Output the material exactly, line by line.

___ Records to process ___

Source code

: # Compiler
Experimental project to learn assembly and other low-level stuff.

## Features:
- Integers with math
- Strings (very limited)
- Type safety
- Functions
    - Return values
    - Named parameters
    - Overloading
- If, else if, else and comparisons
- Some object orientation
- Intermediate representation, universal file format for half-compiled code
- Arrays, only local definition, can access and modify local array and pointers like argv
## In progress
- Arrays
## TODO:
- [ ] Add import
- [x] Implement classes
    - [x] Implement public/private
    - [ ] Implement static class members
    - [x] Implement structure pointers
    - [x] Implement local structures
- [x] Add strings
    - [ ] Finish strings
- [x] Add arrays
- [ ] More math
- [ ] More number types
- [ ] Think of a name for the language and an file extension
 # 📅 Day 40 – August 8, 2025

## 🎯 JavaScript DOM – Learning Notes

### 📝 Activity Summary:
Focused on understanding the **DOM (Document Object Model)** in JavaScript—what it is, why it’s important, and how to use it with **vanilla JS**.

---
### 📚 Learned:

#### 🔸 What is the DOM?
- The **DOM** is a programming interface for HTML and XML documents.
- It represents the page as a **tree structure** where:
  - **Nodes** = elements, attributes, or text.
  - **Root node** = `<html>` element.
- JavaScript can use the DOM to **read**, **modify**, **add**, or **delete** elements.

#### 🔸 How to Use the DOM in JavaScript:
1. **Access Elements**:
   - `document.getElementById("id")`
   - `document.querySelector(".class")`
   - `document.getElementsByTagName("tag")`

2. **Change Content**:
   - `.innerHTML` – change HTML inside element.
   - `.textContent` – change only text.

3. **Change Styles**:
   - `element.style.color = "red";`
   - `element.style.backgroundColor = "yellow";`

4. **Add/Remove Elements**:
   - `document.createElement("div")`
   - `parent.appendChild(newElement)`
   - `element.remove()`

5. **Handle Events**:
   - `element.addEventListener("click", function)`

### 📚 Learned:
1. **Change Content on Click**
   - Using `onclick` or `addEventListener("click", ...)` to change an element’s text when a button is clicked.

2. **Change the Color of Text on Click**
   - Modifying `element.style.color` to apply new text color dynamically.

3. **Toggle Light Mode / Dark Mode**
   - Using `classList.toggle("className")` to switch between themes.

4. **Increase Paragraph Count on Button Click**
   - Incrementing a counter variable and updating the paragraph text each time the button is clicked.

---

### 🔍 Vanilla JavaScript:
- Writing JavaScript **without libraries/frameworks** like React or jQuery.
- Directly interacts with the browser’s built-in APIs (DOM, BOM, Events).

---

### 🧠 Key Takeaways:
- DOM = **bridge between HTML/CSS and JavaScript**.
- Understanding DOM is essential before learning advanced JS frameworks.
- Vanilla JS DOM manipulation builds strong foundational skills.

___

Output below:
Source code

: # Compiler
Experimental project to learn assembly and other low-level stuff.

## Features:
- Integers with math
- Strings (very limited)
- Type safety
- Functions
    - Return values
    - Named parameters
    - Overloading
- If, else if, else and comparisons
- Some object orientation
- Intermediate representation, universal file format for half-compiled code
- Arrays, only local definition, can access and modify local array and pointers like argv
## In progress
- Arrays
## TODO:
- [ ] Add import
- [x] Implement classes
    - [x] Implement public/private
    - [ ] Implement static class members
    - [x] Implement structure pointers
    - [x] Implement local structures
- [x] Add strings
    - [ ] Finish strings
- [x] Add arrays
- [ ] More math
- [ ] More number types
- [ ] Think of a name for the language and an file extension
 # 📅 Day 40 – August 8, 2025

## 🎯 JavaScript DOM – Learning Notes

### 📝 Activity Summary:
Focused on understanding the **DOM (Document Object Model)** in JavaScript—what it is, why it’s important, and how to use it with **vanilla JS**.

---
### 📚 Learned:

#### 🔸 What is the DOM?
- The **DOM** is a programming interface for HTML and XML documents.
- It represents the page as a **tree structure** where:
  - **Nodes** = elements, attributes, or text.
  - **Root node** = `<html>` element.
- JavaScript can use the DOM to **read**, **modify**, **add**, or **delete** elements.

#### 🔸 How to Use the DOM in JavaScript:
1. **Access Elements**:
   - `document.getElementById("id")`
   - `document.querySelector(".class")`
   - `document.getElementsByTagName("tag")`

2. **Change Content**:
   - `.innerHTML` – change HTML inside element.
   - `.textContent` – change only text.

3. **Change Styles**:
   - `element.style.color = "red";`
   - `element.style.backgroundColor = "yellow";`

4. **Add/Remove Elements**:
   - `document.createElement("div")`
   - `parent.appendChild(newElement)`
   - `element.remove()`

5. **Handle Events**:
   - `element.addEventListener("click", function)`

### 📚 Learned:
1. **Change Content on Click**
   - Using `onclick` or `addEventListener("click", ...)` to change an element’s text when a button is clicked.

2. **Change the Color of Text on Click**
   - Modifying `element.style.color` to apply new text color dynamically.

3. **Toggle Light Mode / Dark Mode**
   - Using `classList.toggle("className")` to switch between themes.

4. **Increase Paragraph Count on Button Click**
   - Incrementing a counter variable and updating the paragraph text each time the button is clicked.

---

### 🔍 Vanilla JavaScript:
- Writing JavaScript **without libraries/frameworks** like React or jQuery.
- Directly interacts with the browser’s built-in APIs (DOM, BOM, Events).

---

### 🧠 Key Takeaways:
- DOM = **bridge between HTML/CSS and JavaScript**.
- Understanding DOM is essential before learning advanced JS frameworks.
- Vanilla JS DOM manipulation builds strong foundational skills.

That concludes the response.